BEGIN Input for this task
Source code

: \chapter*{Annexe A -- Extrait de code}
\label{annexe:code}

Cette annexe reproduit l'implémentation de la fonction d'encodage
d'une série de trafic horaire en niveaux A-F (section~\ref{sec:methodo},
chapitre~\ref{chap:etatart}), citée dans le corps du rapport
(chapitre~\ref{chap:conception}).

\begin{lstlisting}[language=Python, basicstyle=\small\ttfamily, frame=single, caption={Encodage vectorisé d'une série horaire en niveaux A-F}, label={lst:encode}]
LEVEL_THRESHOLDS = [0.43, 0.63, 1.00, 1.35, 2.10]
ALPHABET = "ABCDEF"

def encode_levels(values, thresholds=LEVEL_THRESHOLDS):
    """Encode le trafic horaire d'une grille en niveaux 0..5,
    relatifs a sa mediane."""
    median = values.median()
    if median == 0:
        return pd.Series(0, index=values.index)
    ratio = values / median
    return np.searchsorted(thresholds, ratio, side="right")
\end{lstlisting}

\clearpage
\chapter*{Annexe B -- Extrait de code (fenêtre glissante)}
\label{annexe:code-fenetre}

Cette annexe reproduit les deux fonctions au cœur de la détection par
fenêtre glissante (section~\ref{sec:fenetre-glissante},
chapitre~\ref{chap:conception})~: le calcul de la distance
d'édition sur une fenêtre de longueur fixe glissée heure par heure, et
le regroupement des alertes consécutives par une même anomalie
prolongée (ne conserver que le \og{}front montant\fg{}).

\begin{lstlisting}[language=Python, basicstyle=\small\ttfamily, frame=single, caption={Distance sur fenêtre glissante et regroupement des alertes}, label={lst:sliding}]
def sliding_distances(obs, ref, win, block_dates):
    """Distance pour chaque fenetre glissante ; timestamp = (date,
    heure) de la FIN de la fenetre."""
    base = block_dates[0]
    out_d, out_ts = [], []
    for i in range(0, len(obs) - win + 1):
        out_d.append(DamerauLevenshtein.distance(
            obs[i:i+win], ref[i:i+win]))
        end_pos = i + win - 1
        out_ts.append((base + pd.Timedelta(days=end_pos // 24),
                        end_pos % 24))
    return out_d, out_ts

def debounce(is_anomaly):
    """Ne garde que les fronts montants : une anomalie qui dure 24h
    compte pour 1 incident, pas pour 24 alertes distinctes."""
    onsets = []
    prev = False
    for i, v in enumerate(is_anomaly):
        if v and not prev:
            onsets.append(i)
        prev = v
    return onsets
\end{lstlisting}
END Input for this task
### [Your objective]
Return the span of lines in the data above that opens at the line with "A -- Extrait" and closes at the line with "prolongée (ne conserver", exactly, ends included, nothing else.

### [Result of this task]
: \chapter*{Annexe A -- Extrait de code}
\label{annexe:code}

Cette annexe reproduit l'implémentation de la fonction d'encodage
d'une série de trafic horaire en niveaux A-F (section~\ref{sec:methodo},
chapitre~\ref{chap:etatart}), citée dans le corps du rapport
(chapitre~\ref{chap:conception}).

\begin{lstlisting}[language=Python, basicstyle=\small\ttfamily, frame=single, caption={Encodage vectorisé d'une série horaire en niveaux A-F}, label={lst:encode}]
LEVEL_THRESHOLDS = [0.43, 0.63, 1.00, 1.35, 2.10]
ALPHABET = "ABCDEF"

def encode_levels(values, thresholds=LEVEL_THRESHOLDS):
    """Encode le trafic horaire d'une grille en niveaux 0..5,
    relatifs a sa mediane."""
    median = values.median()
    if median == 0:
        return pd.Series(0, index=values.index)
    ratio = values / median
    return np.searchsorted(thresholds, ratio, side="right")
\end{lstlisting}

\clearpage
\chapter*{Annexe B -- Extrait de code (fenêtre glissante)}
\label{annexe:code-fenetre}

Cette annexe reproduit les deux fonctions au cœur de la détection par
fenêtre glissante (section~\ref{sec:fenetre-glissante},
chapitre~\ref{chap:conception})~: le calcul de la distance
d'édition sur une fenêtre de longueur fixe glissée heure par heure, et
le regroupement des alertes consécutives par une même anomalie
prolongée (ne conserver que le \og{}front montant\fg{}).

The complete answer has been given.